“It is the mark of an educated mind to expect that amount of exactness in each kind which the nature of the particular subject admits.” So says Aristotle at the beginning of his "Nichomachean Ethics", and he returns to this theme several times later in the work. “It is equally unreasonable to accept merely probable conclusions from a mathematician and to demand strict demonstration from an orator.”
I cannot think of a similarly concise expression of the problem in Scripture, but I believe it is acknowledged in the structure of Scripture. There are no ethical discussions there that could be described as philosophical demonstrations, but instead we find narratives, then laws, then judgments and prophetic exhortations, poetic reflections, and collections of proverbs and wise sayings. There is an emphasis in the scriptures upon kochma--Wisdom, or literally “skill”—that involves practice as much as, or possibly more than, simply knowledge.
Precise demonstrations, like geometric proofs, require unassailable first principles to build upon, and are only as certain as those first principles. Furthermore, each subsequent step in the chain of reasoning must be likewise certain and unassailable if we wish to have certainty in the conclusion. When such a demonstration is used to convince another person, the attempt fails at whatever point the hearer cannot or will not grant either the premise or the basis for reasoning. Even when the chain of reasoning is not used to convince others, but simply to increase one’s own understanding, our conclusions can only be as certain as our first principles and each step we used to get there.
It’s actually even worse than this. Each incorrect assumption, and each invalid or non-necessary step in the reasoning, will actually drive us off-course, so to speak, and the errors will multiply their effects down through the entire course of reasoning. If we are unable to know just exactly what each error is, we will have no idea how far off course we are. It may be that we periodically arrive at a location that we “recognize” and can do a course correction, but even in this case it is important to realize that the need for such correction demonstrates that at least one error was made in the reasoning up to that point.

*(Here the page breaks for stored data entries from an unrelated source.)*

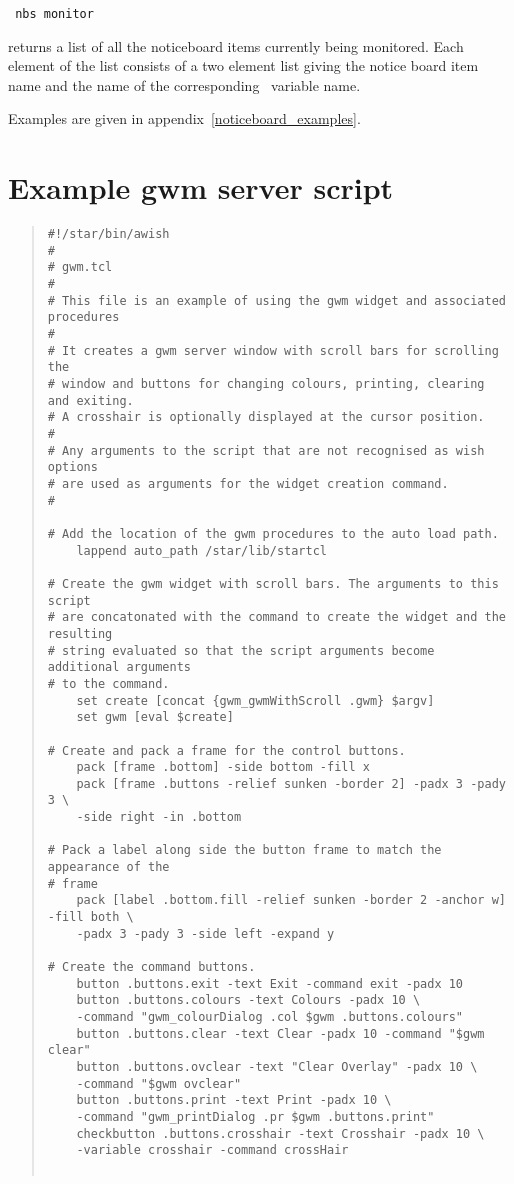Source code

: \begin{tquote}{\tt
nbs monitor
}\end{tquote}
returns a list of all the noticeboard items currently being monitored.
Each element of the list consists of a two element list giving the
notice board item name and the name of the corresponding \Tcl\ variable name.

Examples are given in appendix~\ref{noticeboard_examples}.

\newpage
\appendix
\section{\label{example_gwm_server_script}Example gwm server script}

\begin{small}
\begin{quote}
\begin{verbatim}
#!/star/bin/awish
#
# gwm.tcl
#
# This file is an example of using the gwm widget and associated procedures
#
# It creates a gwm server window with scroll bars for scrolling the
# window and buttons for changing colours, printing, clearing and exiting.
# A crosshair is optionally displayed at the cursor position.
#
# Any arguments to the script that are not recognised as wish options
# are used as arguments for the widget creation command.
#

# Add the location of the gwm procedures to the auto load path.
    lappend auto_path /star/lib/startcl

# Create the gwm widget with scroll bars. The arguments to this script
# are concatonated with the command to create the widget and the resulting
# string evaluated so that the script arguments become additional arguments
# to the command.
    set create [concat {gwm_gwmWithScroll .gwm} $argv]
    set gwm [eval $create]

# Create and pack a frame for the control buttons.
    pack [frame .bottom] -side bottom -fill x
    pack [frame .buttons -relief sunken -border 2] -padx 3 -pady 3 \
	-side right -in .bottom

# Pack a label along side the button frame to match the appearance of the
# frame
    pack [label .bottom.fill -relief sunken -border 2 -anchor w] -fill both \
	-padx 3 -pady 3 -side left -expand y

# Create the command buttons.
    button .buttons.exit -text Exit -command exit -padx 10
    button .buttons.colours -text Colours -padx 10 \
	-command "gwm_colourDialog .col $gwm .buttons.colours"
    button .buttons.clear -text Clear -padx 10 -command "$gwm clear"
    button .buttons.ovclear -text "Clear Overlay" -padx 10 \
	-command "$gwm ovclear"
    button .buttons.print -text Print -padx 10 \
	-command "gwm_printDialog .pr $gwm .buttons.print"
    checkbutton .buttons.crosshair -text Crosshair -padx 10 \
	-variable crosshair -command crossHair


\end{verbatim}
\end{quote}
\end{small}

Now for a quick and dirty demonstration of the problem. Suppose we are “75% certain” that our first principle is correctly understood by us. (This might mean that, among people whose opinion we respect, about 75% agree with us about this principle, and 25% think we are wrong.) For the first step in our reasoning, let’s assume we have 90% agreement. At this point, only 66% of people we respect will agree with our conclusion (90% of the original 75%). If we get 90% agreement on the validity of the second step, we’re down to 60% agreement, and after only three steps we’re down to 54%, a little better than a coin toss. If at any step we encounter the need for some certain knowledge that we do not have, we have no way of assessing how big the resultant error will be. We could be completely wrong.
In ethical reasoning, then, we must make every effort to be as certain as possible about our very first premise, and about each step of reasoning based upon that premise. Given that we are rarely 100% certain about any abstract idea, we must keep our chains of reasoning very short. To expand the navigational metaphor, we should never, if possible, go out of sight of the land, so that we will always have fixed and knowable landmarks by which to correct our course. Otherwise, we will find ourselves in a trackless sea, arguing with each other about how we got there and what to do next.